Abstract

Abstract Introduction Approximately 30% of patient with obstructive sleep apnea (OSA) have positional OSA [non-supine apnea-hypopnea index (AHI) < 5 events/hr]. However, the prevalence is based on variable definitions for hypopneas related to the degree of oxygen desaturation. In addition, use of a home sleep apnea test (HSAT) to identify positional OSA is limited.
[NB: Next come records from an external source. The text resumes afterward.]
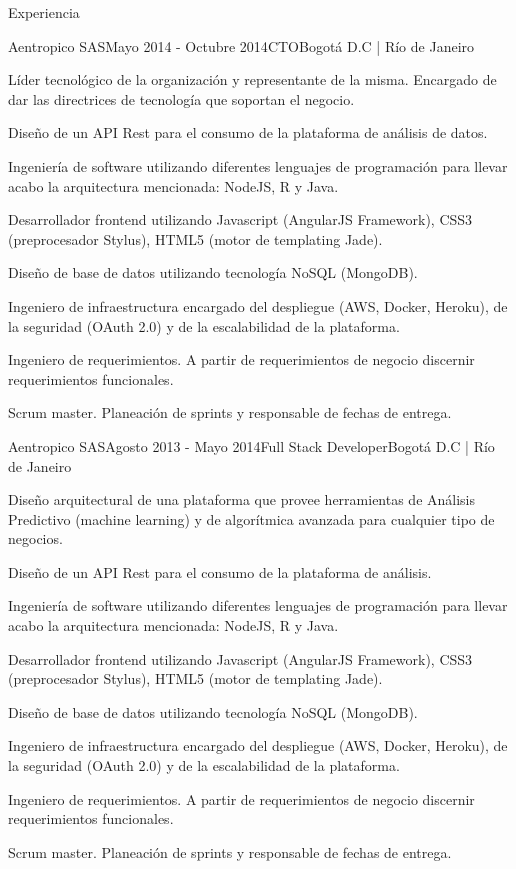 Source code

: \documentclass[spanish]{resume} %
\begin{document}
\begin{rSection}{Experiencia}
\begin{rSubsection}{Aentropico SAS}{Mayo 2014 - Octubre 2014}{CTO}{Bogot\'a D.C | R\'io de Janeiro}
\item L\'ider tecnol\'ogico de la organizaci\'on y representante de la misma. Encargado de dar las directrices de tecnolog\'ia que soportan el negocio.
\item Dise\~no de un API Rest para el consumo de la plataforma de an\'alisis de datos.
\item Ingenier\'ia de software utilizando diferentes lenguajes de programaci\'on para llevar acabo la arquitectura mencionada: NodeJS, R y Java.
\item Desarrollador frontend utilizando Javascript (AngularJS Framework), CSS3 (preprocesador Stylus), HTML5 (motor de templating Jade).
\item Dise\~no de base de datos utilizando tecnolog\'ia NoSQL (MongoDB).
\item Ingeniero de infraestructura encargado del despliegue (AWS, Docker, Heroku), de la seguridad (OAuth 2.0) y de la escalabilidad de la plataforma.
\item Ingeniero de requerimientos. A partir de requerimientos de negocio discernir requerimientos funcionales.
\item Scrum master. Planeaci\'on de sprints y responsable de fechas de entrega.
\end{rSubsection}


\begin{rSubsection}{Aentropico SAS}{Agosto 2013 - Mayo 2014}{Full Stack Developer}{Bogot\'a D.C | R\'io de Janeiro}
\item Dise\~no arquitectural de una plataforma que provee herramientas de An\'alisis Predictivo (machine learning) y de algor\'itmica avanzada para cualquier tipo de negocios.
\item Dise\~no de un API Rest para el consumo de la plataforma de an\'alisis.
\item Ingenier\'ia de software utilizando diferentes lenguajes de programaci\'on para llevar acabo la arquitectura mencionada: NodeJS, R y Java.
\item Desarrollador frontend utilizando Javascript (AngularJS Framework), CSS3 (preprocesador Stylus), HTML5 (motor de templating Jade).
\item Dise\~no de base de datos utilizando tecnolog\'ia NoSQL (MongoDB).
\item Ingeniero de infraestructura encargado del despliegue (AWS, Docker, Heroku), de la seguridad (OAuth 2.0) y de la escalabilidad de la plataforma.
\item Ingeniero de requerimientos. A partir de requerimientos de negocio discernir requerimientos funcionales.
\item Scrum master. Planeaci\'on de sprints y responsable de fechas de entrega.
\end{rSubsection}


\end{rSection}
\end{document}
We hypothesized that in patients evaluated with an HSAT, using a definition for hypopneas based on 4% compared to 3% oxygen desaturation will significantly decrease the percentage diagnosed with positional OSA. Methods Fourteen patients with positional OSA based on a non-supine respiratory event index (REI) < 5 events/hr were included. The initial diagnosis was determined based on a hypopnea definition of ≥ 3% oxygen desaturation. The studies were reanalyzed using a hypopnea definition of ≥ 4% oxygen desaturation. Results Fourteen patients [9 (64%) males, 46±14 yrs, BMI 31±6 kg/m2, ESS 7±5, REI 9±3 events/hr, mean SaO2 94±2%, lowest SaO2 81±6%, %TST SaO2 < 90% 4±6%] were identified with positional OSA (supine REI 16±7 events/hr, non-supine REI 3±1 events/hr) using a hypopneas definition of ≥ 3% oxygen desaturation. When reanalyzed using a hypopnea ≥ 4% oxygen desaturation there was a significant decrease in the REI to 7±2 events/hr (p<0.001). Three patients (21%) no longer were considered to have OSA. These patients were younger (32±14 vs. 50±11yrs, p=0.03) and had less severe OSA (REI 6±1 vs. 9±3 events/hr (p=0.04), but there was no difference in BMI (32±11 vs. 31±5 kg/m2, p=0.9) or mean and lowest SaO2 (96±0.4 vs. 94±2%, p=0.13, and 82±8 vs. 81±6%, p=0.9, respectively). Conclusion In patients with mild positional OSA, using a hypopnea definition of at least 4% vs. 3% oxygen desaturation on a HSAT will have a significant effect on the overall REI and often exclude patients who would otherwise be treated for OSA. Support None.